Model: Army Special
Serial Number: 336997
Year of Manufacture: Jan. 1913 (Colt Letter)
Caliber: .38 Long Colt
Action Type: Single Action/Double Action with Swing Out Cylinder
Markings: The left side of the barrel is marked “COLT”, “ARMY / SPECIAL” and “38”. The top of the barrel is marked “COLT’S PT. F.A. MFG. CO. HARTFORD, CT. U.S.A. / PAT’D. AUG. 5.1884 JUNE 5.1900 JULY 4 1905”. The crane cut is marked “336997” and “X”. The crane is also marked “336997”. The front left of the trigger guard is marked with a “VP” in a triangle, and the rear with a “3”, and there is a Rampant Colt logo marked on the left side of the frame. The right rear of the trigger guard is marked with an upside down ampersand. The left side of the grip frame is marked “H”, “R” and “4”.
Barrel Length: 6”
Sights / Optics: The revolver is mounted with a “U” groove in the top strap for a rear sight. The front sight is a wide half round fixed blade on the barrel.
Stock Configuration & Condition: The grips are checkered black hard rubber with “COLT” in an oval at the top of each grip and with a smooth script “C” around the grip screw escutcheons. The smooth borders of the grips show multiple light handling marks with two deep compression marks in the bottom of the right grip and a small chip out of the inside bottom edge of the left grip. The checkering shows light wear with streaks of moderate wear long the lower front edges of the grips. The grips rate in about Very Good overall condition.
Type of Finish: The revolver is blued. The trigger has a fire blue finish and the sides of the hammer are “In The White”. The barrel, cylinder and frame are scroll engraved with a punched dot background on the sides of the frame. We estimate the engraving as Level A.
Finish Originality: The finish and the engraving are original.
Bore Condition: The bore is bright with sharp rifling. There is no erosion in the bore.
Overall Condition: This revolver retains about 78% of its current metal finish. There is thinning in the front half of the barrel, on the cylinder and ejector rod, and the edges of the frame, with surface loss on the front strap and backstrap. There are tiny spots of surface frosting sprinkled over the top of the barrel and the sides of the hammer, with light handling marks scattered over the backstrap, cylinder and the right side of the frame. The cylinder also shows a drag line. The hammer knurling shows light wear while the ejector rod and cylinder latch knurling are sharp. The grip screw is distressed and the front sideplate screw shows light marks from a screwdriver. The markings are clear. Overall, this revolver rates in about Very Good condition.
Mechanics: The cylinder lockup on this revolver is SOLID. The double action trigger pull is smooth, and the single action crisp. The action functions correctly. We did not fire this revolver.

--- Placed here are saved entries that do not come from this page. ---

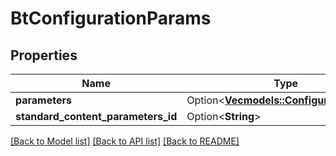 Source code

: # BtConfigurationParams

## Properties

Name | Type | Description | Notes
------------ | ------------- | ------------- | -------------
**parameters** | Option<[**Vec<models::ConfigurationEntry>**](ConfigurationEntry.md)> |  | [optional]
**standard_content_parameters_id** | Option<**String**> |  | [optional]

[[Back to Model list]](../README.md#documentation-for-models) [[Back to API list]](../README.md#documentation-for-api-endpoints) [[Back to README]](../README.md)


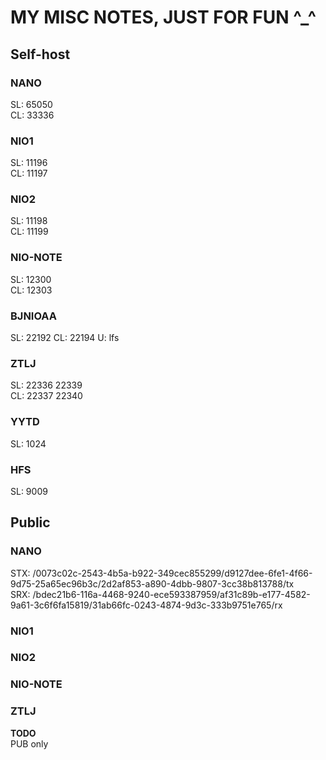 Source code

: # MY MISC NOTES, JUST FOR FUN ^_^
## Self-host
### NANO
SL: 65050  
CL: 33336
### NIO1
SL: 11196  
CL: 11197
### NIO2
SL: 11198  
CL: 11199
### NIO-NOTE
SL: 12300  
CL: 12303
### BJNIOAA
SL: 22192
CL: 22194
U: lfs
### ZTLJ
SL: 22336 22339  
CL: 22337 22340
### YYTD
SL: 1024
### HFS
SL: 9009

## Public
### NANO
STX: /0073c02c-2543-4b5a-b922-349cec855299/d9127dee-6fe1-4f66-9d75-25a65ec96b3c/2d2af853-a890-4dbb-9807-3cc38b813788/tx  
SRX: /bdec21b6-116a-4468-9240-ece593387959/af31c89b-e177-4582-9a61-3c6f6fa15819/31ab66fc-0243-4874-9d3c-333b9751e765/rx
### NIO1
### NIO2
### NIO-NOTE
### ZTLJ
**TODO**  
PUB only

Box, Paperwork & Accessories: This revolver comes with a letter from Colt stating it left the factory in January 1913 with a blued finish and factory engraved. The revolver was shipped to the Norvell Shapleigh Hardware Company of St. Louis, Missouri as part of a lot of 29 identical guns. Other records indicate that between 1911 and 1913 there were between eight and ten similar shipments.
Our Assessment: The Colt Army Special was introduced with the Army in mind, and quickly came to be noted for its accuracy, winning the National Revolver Match in 1911 and establishing a new range record at Camp Perry the same year. Unfortunately, Colt was never able to interest the Army in a medium framed revolver, and changed its name to the “Official Police” in 1928 after they found that the New York Police Department, among others, were willing to adopt the revolver. This Army Special revolver was factory engraved over about 25% of its finish with scroll engraving which has a punch dot background on the sides of the frame. It is blued with a 6” barrel. The revolver is in about Very Good condition with 78% of its original finish remaining. There are tiny spots of surface frosting sprinkled over the top of the barrel, and light handling marks scattered over the backstrap, cylinder and the right side of the frame. There is thinning in the barrel, cylinder, ejector rod and the edges of the frame, with surface loss on the front strap and backstrap. The cylinder has a drag line. The grips are checkered black hard rubber that show multiple light handling marks in the smooth borders and light to moderate wear in the checkering. There are two deep compression marks in the bottom of the right grip and a tiny chip out of the bottom inside edge of the left grip. The bore is bright with sharp rifling and no erosion. This pistol has a better cylinder lock-up than most new revolvers out of the box and with care should continue to provide great service for another 100 years. This will make a good choice for informal target shooting and can also be used for home protection. However, with its nice finish and factory engraving, we don’ think the collectors are going to let this one get away.